Brief:
Search the records below for the string "textbf" and copy each line where it turns up.

┌─ Provided data

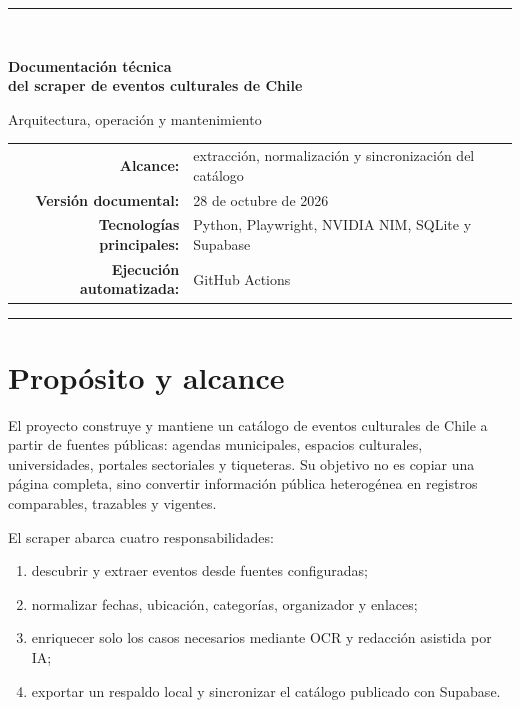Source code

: \documentclass[11pt,a4paper]{article}
\begin{document}
\hypersetup{pageanchor=false}
\begin{titlepage}
\centering
\vspace*{2cm}
{\color{azul}\rule{\textwidth}{1.4pt}}\\[1.3cm]
{\Huge\bfseries Documentaci\'{o}n t\'{e}cnica\\[0.25cm]
del scraper de eventos culturales de Chile\par}
\vspace{0.8cm}
{\Large Arquitectura, operaci\'{o}n y mantenimiento\par}
\vfill
\begin{tabular}{rl}
\textbf{Alcance:} & extracci\'{o}n, normalizaci\'{o}n y sincronizaci\'{o}n del cat\'{a}logo \\
\textbf{Versi\'{o}n documental:} & 28 de octubre de 2026 \\
\textbf{Tecnolog\'{i}as principales:} & Python, Playwright, NVIDIA NIM, SQLite y Supabase \\
\textbf{Ejecuci\'{o}n automatizada:} & GitHub Actions \\
\end{tabular}
\vfill
{\color{azul}\rule{\textwidth}{1.4pt}}
\end{titlepage}
\hypersetup{pageanchor=true}

\tableofcontents
\newpage

\section{Prop\'{o}sito y alcance}

El proyecto construye y mantiene un cat\'{a}logo de eventos culturales de Chile a partir de fuentes p\'{u}blicas: agendas municipales, espacios culturales, universidades, portales sectoriales y tiqueteras. Su objetivo no es copiar una p\'{a}gina completa, sino convertir informaci\'{o}n p\'{u}blica heterog\'{e}nea en registros comparables, trazables y vigentes.

El scraper abarca cuatro responsabilidades:
\begin{enumerate}
  \item descubrir y extraer eventos desde fuentes configuradas;
  \item normalizar fechas, ubicaci\'{o}n, categor\'{i}as, organizador y enlaces;
  \item enriquecer solo los casos necesarios mediante OCR y redacci\'{o}n asistida por IA;
  \item exportar un respaldo local y sincronizar el cat\'{a}logo publicado con Supabase.
\end{enumerate}
\end{document}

└─

Output:
\textbf{Alcance:} & extracci\'{o}n, normalizaci\'{o}n y sincronizaci\'{o}n del cat\'{a}logo \\
\textbf{Versi\'{o}n documental:} & 28 de octubre de 2026 \\
\textbf{Tecnolog\'{i}as principales:} & Python, Playwright, NVIDIA NIM, SQLite y Supabase \\
\textbf{Ejecuci\'{o}n automatizada:} & GitHub Actions \\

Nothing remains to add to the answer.